Take the data below and extract the lines from the one with "用户进程发起read操作之后" to the one with "在说明synchronous IO和asynchronous IO的区别之前，需要先给出两者的定义。POSIX的定义是这样子的：", inclusive, exactly as written.
##### TASK MATERIAL #####
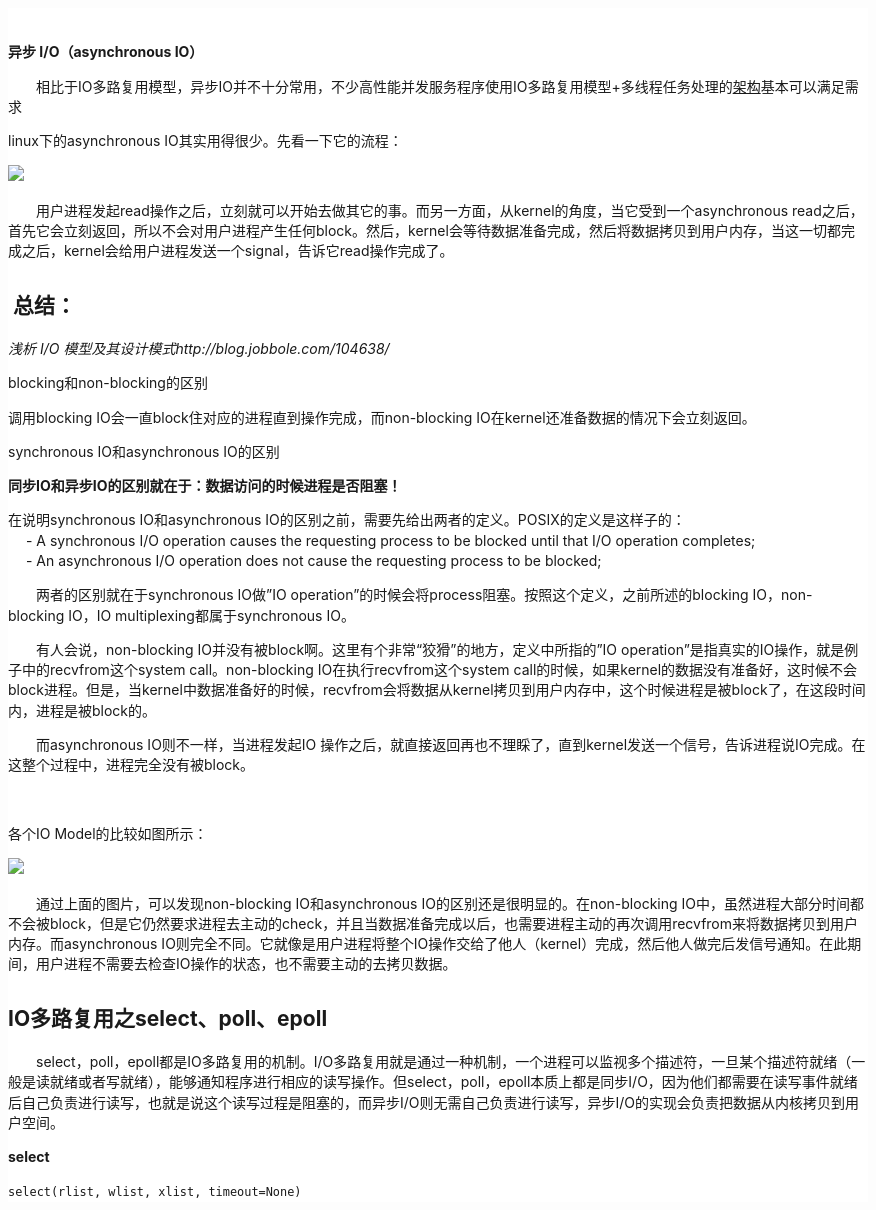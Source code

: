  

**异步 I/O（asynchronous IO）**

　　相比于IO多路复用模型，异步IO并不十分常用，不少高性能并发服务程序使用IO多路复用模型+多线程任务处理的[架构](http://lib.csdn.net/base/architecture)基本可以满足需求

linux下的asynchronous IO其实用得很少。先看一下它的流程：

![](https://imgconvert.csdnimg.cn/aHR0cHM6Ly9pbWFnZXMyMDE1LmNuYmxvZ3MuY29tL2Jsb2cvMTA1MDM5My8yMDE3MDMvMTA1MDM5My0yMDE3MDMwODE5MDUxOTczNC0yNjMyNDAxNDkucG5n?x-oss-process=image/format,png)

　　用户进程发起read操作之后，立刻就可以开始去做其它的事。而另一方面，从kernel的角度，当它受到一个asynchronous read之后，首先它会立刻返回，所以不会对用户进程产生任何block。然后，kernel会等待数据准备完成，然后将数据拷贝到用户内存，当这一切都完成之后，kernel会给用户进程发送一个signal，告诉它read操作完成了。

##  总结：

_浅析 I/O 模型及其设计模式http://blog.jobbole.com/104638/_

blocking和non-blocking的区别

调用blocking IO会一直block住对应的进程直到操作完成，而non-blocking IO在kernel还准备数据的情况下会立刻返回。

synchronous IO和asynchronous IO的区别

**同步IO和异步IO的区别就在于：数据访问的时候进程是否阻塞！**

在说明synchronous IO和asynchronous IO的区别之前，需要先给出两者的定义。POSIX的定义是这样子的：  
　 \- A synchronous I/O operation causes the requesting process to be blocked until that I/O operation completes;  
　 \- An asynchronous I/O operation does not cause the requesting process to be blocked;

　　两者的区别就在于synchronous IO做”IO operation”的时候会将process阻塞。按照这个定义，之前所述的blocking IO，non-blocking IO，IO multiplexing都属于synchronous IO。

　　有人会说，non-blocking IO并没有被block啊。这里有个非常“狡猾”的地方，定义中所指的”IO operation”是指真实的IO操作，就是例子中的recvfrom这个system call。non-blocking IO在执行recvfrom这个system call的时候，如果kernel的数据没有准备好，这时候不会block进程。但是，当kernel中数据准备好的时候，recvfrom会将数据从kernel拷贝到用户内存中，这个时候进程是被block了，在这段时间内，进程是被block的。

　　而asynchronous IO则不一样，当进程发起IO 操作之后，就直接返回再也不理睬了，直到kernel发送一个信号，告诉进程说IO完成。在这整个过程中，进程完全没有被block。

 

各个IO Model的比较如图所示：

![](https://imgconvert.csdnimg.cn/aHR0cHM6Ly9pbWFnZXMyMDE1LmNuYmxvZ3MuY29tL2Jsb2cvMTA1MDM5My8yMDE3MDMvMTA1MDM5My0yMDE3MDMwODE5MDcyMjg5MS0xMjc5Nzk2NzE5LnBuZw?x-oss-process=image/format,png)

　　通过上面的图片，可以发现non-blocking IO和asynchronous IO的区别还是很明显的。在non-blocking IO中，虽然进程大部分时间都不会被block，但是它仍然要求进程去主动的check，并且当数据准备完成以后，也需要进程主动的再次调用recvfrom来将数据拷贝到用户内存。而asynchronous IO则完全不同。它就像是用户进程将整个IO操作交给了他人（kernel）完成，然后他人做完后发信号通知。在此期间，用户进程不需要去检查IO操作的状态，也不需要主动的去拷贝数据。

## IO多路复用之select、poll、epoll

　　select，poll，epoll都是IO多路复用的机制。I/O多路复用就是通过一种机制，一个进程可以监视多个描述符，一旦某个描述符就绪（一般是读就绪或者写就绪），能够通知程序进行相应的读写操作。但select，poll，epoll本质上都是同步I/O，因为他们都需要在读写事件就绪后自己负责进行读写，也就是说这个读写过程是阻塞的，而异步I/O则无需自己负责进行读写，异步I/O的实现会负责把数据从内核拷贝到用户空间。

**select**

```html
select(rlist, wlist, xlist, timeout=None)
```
#####
- **ANSWER TO THE PROBLEM**:
　　用户进程发起read操作之后，立刻就可以开始去做其它的事。而另一方面，从kernel的角度，当它受到一个asynchronous read之后，首先它会立刻返回，所以不会对用户进程产生任何block。然后，kernel会等待数据准备完成，然后将数据拷贝到用户内存，当这一切都完成之后，kernel会给用户进程发送一个signal，告诉它read操作完成了。

##  总结：

_浅析 I/O 模型及其设计模式http://blog.jobbole.com/104638/_

blocking和non-blocking的区别

调用blocking IO会一直block住对应的进程直到操作完成，而non-blocking IO在kernel还准备数据的情况下会立刻返回。

synchronous IO和asynchronous IO的区别

**同步IO和异步IO的区别就在于：数据访问的时候进程是否阻塞！**

在说明synchronous IO和asynchronous IO的区别之前，需要先给出两者的定义。POSIX的定义是这样子的：  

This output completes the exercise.